◆ **EXERCISE REQUIREMENTS**: Using the entries that follow, give the number of lines containing the string "repo". Write nothing besides that number.

◆ **DATA**:
————

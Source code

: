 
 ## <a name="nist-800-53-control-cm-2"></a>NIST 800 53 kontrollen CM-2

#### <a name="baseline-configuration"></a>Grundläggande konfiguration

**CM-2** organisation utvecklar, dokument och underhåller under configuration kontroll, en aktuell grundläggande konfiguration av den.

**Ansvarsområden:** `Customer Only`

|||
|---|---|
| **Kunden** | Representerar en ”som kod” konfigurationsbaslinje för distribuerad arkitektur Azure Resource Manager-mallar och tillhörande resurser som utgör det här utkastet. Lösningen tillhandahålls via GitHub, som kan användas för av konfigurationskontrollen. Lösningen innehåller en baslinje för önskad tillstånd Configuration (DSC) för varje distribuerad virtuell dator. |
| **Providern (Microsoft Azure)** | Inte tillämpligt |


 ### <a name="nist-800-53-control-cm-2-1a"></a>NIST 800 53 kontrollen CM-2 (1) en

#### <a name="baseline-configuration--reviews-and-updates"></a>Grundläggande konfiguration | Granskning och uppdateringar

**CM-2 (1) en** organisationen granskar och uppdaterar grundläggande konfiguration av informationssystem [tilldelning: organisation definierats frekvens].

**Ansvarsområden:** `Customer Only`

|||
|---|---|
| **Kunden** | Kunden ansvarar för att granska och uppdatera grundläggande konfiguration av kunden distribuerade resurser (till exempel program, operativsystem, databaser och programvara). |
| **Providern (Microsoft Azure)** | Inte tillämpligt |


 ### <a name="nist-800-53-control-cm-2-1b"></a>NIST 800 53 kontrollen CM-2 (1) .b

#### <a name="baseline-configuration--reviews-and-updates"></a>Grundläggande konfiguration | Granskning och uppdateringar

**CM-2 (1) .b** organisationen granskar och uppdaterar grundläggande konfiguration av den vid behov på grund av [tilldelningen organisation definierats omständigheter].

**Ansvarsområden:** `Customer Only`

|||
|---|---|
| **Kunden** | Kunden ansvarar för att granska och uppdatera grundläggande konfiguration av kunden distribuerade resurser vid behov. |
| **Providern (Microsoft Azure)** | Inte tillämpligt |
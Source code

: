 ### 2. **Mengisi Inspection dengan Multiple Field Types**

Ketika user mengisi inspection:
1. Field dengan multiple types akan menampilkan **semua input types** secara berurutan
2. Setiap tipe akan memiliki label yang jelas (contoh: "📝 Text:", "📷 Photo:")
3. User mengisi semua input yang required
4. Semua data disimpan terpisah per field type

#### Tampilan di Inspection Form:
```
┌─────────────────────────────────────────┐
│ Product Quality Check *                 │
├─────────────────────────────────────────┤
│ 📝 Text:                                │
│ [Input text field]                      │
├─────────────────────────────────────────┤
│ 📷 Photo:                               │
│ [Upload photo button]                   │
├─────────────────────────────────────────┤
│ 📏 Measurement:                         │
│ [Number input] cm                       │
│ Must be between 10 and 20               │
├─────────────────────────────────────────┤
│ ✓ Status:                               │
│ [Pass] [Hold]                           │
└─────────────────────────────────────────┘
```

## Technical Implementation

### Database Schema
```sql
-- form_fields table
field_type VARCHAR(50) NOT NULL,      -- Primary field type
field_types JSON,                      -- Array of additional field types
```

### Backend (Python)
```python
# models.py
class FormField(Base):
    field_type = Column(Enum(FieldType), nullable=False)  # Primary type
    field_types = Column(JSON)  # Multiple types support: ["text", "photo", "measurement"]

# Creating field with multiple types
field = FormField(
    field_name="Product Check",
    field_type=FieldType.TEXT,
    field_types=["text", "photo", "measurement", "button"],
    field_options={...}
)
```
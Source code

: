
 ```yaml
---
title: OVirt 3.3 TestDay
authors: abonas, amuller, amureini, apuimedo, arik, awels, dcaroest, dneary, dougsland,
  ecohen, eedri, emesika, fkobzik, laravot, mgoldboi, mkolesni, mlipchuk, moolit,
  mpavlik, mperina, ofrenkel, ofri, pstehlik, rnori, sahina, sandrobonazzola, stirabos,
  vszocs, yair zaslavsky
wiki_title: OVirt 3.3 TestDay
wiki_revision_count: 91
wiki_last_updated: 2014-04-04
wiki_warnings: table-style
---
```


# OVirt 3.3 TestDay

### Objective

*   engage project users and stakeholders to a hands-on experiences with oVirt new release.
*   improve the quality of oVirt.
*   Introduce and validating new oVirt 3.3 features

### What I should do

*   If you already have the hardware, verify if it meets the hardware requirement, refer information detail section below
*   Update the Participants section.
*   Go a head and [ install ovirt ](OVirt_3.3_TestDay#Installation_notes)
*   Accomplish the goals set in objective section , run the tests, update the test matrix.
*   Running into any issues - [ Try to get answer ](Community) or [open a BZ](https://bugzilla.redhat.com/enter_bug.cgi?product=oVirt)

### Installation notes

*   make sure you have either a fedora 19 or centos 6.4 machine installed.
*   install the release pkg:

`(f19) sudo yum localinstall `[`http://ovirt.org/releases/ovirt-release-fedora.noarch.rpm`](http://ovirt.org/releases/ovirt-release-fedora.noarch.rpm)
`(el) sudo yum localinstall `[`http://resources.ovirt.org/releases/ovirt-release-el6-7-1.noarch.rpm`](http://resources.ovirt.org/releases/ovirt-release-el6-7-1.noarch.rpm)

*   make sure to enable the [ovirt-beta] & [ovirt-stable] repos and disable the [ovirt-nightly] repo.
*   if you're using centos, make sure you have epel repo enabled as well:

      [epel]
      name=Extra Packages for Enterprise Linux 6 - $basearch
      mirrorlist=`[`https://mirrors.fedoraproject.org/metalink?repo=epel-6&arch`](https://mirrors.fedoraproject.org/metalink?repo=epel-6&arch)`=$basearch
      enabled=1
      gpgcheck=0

————

◆ **COMPLETED EXERCISE**: 3